(Stored data)
—————
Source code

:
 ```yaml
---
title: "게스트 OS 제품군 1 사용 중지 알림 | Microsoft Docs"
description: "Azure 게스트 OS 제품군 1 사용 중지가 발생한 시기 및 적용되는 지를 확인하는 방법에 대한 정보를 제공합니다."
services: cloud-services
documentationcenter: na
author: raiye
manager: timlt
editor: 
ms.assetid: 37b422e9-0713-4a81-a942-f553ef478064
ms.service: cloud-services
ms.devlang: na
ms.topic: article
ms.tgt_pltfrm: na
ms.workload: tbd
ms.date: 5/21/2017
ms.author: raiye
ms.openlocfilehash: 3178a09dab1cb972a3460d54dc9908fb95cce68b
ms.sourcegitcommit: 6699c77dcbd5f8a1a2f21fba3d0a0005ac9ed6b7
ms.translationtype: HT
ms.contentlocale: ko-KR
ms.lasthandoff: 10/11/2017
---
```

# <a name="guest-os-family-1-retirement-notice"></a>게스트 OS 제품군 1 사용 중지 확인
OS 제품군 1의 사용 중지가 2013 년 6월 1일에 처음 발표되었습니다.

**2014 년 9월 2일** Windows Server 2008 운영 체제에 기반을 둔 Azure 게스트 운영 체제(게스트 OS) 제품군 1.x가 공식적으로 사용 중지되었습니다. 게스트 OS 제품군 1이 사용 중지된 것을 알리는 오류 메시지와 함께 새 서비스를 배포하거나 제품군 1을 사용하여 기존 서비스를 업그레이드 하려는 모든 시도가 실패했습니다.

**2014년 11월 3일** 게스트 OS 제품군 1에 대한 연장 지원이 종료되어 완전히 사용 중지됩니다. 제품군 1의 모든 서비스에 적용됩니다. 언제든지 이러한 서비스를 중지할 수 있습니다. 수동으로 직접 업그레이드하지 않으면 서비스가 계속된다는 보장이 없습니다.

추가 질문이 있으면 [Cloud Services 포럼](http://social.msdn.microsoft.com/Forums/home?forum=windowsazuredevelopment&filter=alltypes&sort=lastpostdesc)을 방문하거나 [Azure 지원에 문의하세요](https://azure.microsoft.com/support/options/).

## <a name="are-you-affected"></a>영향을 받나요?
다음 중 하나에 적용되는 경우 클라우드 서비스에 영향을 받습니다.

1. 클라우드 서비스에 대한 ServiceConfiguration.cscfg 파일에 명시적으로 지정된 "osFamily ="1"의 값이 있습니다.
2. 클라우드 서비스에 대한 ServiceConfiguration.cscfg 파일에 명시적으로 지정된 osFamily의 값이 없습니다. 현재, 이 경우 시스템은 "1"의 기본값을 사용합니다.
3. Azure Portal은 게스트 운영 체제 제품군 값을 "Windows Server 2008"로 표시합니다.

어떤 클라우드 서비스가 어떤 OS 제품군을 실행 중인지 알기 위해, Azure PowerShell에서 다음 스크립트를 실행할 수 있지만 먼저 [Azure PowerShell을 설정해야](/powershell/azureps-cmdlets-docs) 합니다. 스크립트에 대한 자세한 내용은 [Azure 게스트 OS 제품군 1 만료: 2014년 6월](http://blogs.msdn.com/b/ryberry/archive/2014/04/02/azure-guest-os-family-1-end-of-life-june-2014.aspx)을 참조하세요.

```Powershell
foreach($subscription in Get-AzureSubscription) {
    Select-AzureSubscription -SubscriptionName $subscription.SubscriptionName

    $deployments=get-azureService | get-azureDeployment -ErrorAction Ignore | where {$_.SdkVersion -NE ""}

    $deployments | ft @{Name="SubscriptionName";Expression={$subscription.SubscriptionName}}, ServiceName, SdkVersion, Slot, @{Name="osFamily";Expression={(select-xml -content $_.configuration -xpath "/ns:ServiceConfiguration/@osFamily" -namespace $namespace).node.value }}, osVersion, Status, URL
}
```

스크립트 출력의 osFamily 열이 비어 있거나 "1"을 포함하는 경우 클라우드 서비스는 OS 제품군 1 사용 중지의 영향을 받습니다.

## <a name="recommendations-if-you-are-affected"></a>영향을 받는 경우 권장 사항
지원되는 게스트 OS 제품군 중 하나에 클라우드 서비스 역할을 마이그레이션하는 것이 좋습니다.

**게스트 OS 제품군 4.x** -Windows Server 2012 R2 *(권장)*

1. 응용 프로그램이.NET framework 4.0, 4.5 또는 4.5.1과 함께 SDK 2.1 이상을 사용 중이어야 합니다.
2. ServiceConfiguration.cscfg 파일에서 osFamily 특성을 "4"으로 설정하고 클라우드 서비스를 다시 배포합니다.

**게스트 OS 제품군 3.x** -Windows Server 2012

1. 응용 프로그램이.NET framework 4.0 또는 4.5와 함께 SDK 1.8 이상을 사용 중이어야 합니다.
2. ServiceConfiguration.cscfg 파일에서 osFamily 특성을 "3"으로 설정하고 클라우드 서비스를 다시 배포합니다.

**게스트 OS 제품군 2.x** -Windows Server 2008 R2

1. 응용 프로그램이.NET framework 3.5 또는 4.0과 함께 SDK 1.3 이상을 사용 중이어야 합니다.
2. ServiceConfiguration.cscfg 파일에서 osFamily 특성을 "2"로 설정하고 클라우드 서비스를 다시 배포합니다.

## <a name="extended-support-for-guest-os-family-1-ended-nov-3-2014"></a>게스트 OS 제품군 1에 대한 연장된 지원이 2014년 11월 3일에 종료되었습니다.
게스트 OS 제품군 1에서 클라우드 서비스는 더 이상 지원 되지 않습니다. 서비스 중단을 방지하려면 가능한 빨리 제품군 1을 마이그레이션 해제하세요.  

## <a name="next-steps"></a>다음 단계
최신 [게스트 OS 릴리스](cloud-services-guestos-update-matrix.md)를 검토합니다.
—————
Looking through the data above, count the lines that include the string "http" and give only the count.

2